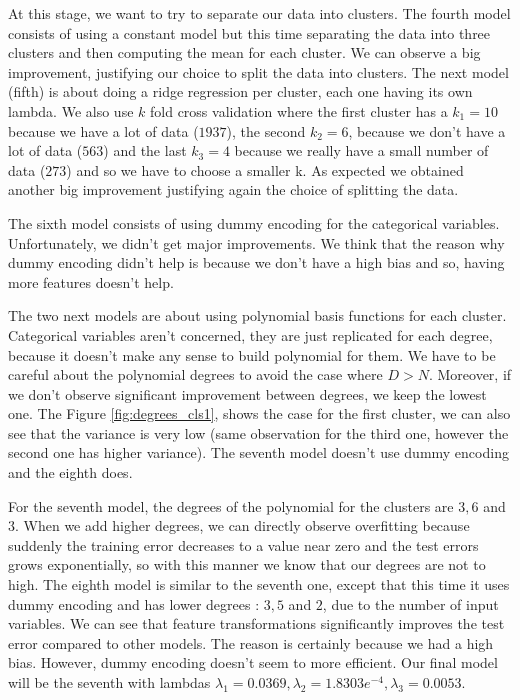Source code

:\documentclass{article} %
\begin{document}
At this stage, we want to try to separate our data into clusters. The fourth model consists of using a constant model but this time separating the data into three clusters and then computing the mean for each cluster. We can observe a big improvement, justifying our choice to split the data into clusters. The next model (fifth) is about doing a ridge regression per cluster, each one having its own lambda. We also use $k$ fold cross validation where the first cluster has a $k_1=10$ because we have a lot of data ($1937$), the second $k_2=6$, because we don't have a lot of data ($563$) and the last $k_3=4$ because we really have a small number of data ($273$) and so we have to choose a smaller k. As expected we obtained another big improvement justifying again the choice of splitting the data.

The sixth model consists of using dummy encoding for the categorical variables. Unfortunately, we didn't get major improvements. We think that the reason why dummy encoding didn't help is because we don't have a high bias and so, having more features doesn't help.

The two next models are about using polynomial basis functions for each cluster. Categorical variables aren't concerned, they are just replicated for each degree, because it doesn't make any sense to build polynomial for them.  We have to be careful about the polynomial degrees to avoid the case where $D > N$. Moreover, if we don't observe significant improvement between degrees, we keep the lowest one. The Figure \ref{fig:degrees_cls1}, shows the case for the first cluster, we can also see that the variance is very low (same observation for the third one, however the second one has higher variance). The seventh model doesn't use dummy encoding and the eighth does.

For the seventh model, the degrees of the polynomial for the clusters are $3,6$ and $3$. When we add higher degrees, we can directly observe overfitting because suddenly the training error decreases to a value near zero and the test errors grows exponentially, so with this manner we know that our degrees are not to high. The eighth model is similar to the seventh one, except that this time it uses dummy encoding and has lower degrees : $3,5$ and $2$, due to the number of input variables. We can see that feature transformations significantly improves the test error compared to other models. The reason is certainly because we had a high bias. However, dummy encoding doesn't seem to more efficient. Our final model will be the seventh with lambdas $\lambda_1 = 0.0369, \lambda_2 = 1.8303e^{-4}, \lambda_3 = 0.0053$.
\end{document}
++++++++
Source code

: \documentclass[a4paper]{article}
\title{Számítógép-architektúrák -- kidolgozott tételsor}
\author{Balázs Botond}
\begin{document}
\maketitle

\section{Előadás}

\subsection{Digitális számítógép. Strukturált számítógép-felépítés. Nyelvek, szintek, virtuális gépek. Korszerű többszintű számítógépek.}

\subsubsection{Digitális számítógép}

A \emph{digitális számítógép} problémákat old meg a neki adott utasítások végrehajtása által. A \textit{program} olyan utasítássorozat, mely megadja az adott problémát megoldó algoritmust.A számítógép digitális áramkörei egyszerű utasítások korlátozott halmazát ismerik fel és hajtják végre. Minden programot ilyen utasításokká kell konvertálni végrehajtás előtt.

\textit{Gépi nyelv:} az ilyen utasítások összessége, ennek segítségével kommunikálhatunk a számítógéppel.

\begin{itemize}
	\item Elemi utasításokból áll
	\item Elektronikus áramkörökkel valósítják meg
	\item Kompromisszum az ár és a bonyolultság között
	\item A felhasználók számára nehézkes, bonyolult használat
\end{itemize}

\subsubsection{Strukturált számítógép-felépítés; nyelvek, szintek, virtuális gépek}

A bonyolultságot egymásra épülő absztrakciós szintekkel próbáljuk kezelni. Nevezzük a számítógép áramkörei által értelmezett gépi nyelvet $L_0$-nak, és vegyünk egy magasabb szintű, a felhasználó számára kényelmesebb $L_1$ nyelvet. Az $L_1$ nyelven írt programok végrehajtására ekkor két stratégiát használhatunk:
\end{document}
++++++++
• Exercise objective
The answer should be one number: how many lines in the data contain the word "about".

• Response below
2